Judge of the Supreme Court of India
- In office 4 January 1965 – 30 October 1969
- Appointed by: Sarvepalli Radhakrishnan

9th Chief Justice of Patna High Court
- In office 30 April 1956 – 3 January 1965
- Preceded by: Sudhi Ranjan Das
- Succeeded by: R. L. Narasimham

Judge of the Patna High Court
- In office 28 October 1948 – 30 April 1956

Personal details
- Born: October 30, 1904 Madras Presidency, British India
- Education: Presidency College, Chennai University of Allahabad University of Oxford Inner Temple
- Profession: Indian Civil Servant, Judge

= Vaidyanathier Ramaswami =

Indian judge

Vaidyanathier Ramaswami (30 October 1904 – ?) was an Indian judge and Judge of the Supreme Court of India.

== Career ==
Ramaswami was born in 1904. He studied at Presidency College, Madras and the University of Allahabad. He went for higher stidies to England and entered in the University of Oxford and was called to the bar at the Inner Temple, London. Ramaswami joined the Indian Civil Service (ICS) on 9 October 1929 and started his administrative career in Bihar as an Assistant Magistrate and Collector in 1933. he served as Secretary to the Orissa Committee under the Government of India.
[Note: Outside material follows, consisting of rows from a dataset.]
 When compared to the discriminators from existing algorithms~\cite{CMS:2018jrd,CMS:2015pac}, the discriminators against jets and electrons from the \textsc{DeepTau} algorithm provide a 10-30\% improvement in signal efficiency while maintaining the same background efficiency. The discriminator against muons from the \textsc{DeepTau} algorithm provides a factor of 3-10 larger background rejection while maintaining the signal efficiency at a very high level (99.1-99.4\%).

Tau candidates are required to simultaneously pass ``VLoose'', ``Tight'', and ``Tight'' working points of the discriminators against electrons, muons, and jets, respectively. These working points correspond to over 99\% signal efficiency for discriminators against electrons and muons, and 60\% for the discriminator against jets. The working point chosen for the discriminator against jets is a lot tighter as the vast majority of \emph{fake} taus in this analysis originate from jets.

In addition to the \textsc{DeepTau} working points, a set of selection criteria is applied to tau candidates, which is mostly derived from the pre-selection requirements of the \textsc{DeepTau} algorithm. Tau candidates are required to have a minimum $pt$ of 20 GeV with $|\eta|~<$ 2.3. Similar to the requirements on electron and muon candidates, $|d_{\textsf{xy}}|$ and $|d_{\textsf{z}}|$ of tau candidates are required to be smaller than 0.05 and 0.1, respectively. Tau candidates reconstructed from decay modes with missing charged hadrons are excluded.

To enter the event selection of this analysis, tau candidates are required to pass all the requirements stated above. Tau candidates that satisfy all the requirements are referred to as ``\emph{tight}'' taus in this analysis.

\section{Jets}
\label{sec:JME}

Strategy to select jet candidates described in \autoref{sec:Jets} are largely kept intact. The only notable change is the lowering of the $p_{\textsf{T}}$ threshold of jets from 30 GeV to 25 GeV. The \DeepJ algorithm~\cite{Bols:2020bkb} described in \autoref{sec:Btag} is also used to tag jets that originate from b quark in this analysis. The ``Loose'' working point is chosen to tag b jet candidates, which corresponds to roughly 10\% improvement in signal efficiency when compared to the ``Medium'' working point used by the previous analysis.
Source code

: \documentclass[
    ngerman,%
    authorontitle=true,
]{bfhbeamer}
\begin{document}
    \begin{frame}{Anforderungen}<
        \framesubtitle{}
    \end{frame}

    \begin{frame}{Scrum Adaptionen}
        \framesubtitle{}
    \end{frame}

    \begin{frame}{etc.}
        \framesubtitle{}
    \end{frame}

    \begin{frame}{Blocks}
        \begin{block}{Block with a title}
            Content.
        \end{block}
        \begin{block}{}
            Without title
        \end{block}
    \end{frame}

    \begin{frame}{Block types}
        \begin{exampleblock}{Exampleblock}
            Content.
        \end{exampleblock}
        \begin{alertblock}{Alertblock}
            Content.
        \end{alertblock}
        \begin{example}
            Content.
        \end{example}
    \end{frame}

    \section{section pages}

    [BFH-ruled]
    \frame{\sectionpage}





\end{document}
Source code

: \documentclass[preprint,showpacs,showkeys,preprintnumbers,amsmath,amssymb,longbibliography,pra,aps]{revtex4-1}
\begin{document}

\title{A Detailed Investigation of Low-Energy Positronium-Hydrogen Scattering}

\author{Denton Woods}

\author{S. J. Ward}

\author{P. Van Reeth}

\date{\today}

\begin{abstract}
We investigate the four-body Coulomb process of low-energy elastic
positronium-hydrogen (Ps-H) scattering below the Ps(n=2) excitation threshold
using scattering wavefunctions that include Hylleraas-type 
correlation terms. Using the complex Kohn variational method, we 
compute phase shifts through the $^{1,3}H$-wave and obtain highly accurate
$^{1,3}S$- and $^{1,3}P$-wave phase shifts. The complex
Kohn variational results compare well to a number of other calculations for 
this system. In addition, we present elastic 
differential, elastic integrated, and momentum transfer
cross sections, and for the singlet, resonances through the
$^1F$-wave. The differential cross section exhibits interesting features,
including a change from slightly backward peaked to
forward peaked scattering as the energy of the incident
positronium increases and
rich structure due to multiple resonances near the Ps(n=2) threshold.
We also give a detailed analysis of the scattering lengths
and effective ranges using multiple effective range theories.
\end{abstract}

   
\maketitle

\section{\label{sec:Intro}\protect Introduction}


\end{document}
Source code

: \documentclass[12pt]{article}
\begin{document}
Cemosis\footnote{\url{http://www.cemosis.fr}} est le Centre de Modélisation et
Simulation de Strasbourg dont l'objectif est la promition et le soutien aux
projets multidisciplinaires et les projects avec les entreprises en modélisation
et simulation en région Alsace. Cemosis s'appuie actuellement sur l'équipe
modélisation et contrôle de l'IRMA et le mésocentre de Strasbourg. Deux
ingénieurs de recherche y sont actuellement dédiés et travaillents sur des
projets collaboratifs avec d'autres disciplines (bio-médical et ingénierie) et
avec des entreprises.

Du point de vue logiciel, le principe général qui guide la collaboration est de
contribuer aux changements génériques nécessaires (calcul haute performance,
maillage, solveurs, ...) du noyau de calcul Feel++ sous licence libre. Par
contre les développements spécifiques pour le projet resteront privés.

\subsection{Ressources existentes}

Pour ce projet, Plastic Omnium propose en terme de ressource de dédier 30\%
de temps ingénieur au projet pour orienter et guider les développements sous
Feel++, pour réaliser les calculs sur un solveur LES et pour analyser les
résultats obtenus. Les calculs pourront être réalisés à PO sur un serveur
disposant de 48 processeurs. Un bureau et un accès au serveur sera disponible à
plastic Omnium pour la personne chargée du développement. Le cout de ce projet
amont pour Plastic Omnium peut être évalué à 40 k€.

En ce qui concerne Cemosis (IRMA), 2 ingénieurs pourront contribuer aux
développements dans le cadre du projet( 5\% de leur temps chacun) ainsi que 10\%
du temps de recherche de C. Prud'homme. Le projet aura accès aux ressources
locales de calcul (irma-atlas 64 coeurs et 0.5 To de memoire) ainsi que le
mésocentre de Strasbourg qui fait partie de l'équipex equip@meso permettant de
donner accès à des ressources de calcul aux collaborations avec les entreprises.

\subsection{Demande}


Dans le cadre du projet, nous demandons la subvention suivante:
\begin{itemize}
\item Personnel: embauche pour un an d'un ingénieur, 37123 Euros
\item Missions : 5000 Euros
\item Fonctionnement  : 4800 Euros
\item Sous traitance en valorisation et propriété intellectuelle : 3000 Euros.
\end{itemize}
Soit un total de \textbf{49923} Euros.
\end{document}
In March 1936, Ramaswami was appointed as District and Sessions Judge thereafter became the Registrar of the Patna High Court on 11 November 1946. He was appointed as an Additional Judge of the Patna High Court in 1947, and elevated to Chief Justice of the Patna High Court on 30 April 1956. On 4 January 1965, Ramaswami was appointed a Judge of the Supreme Court of India and served there until his retirement on 30 October 1969.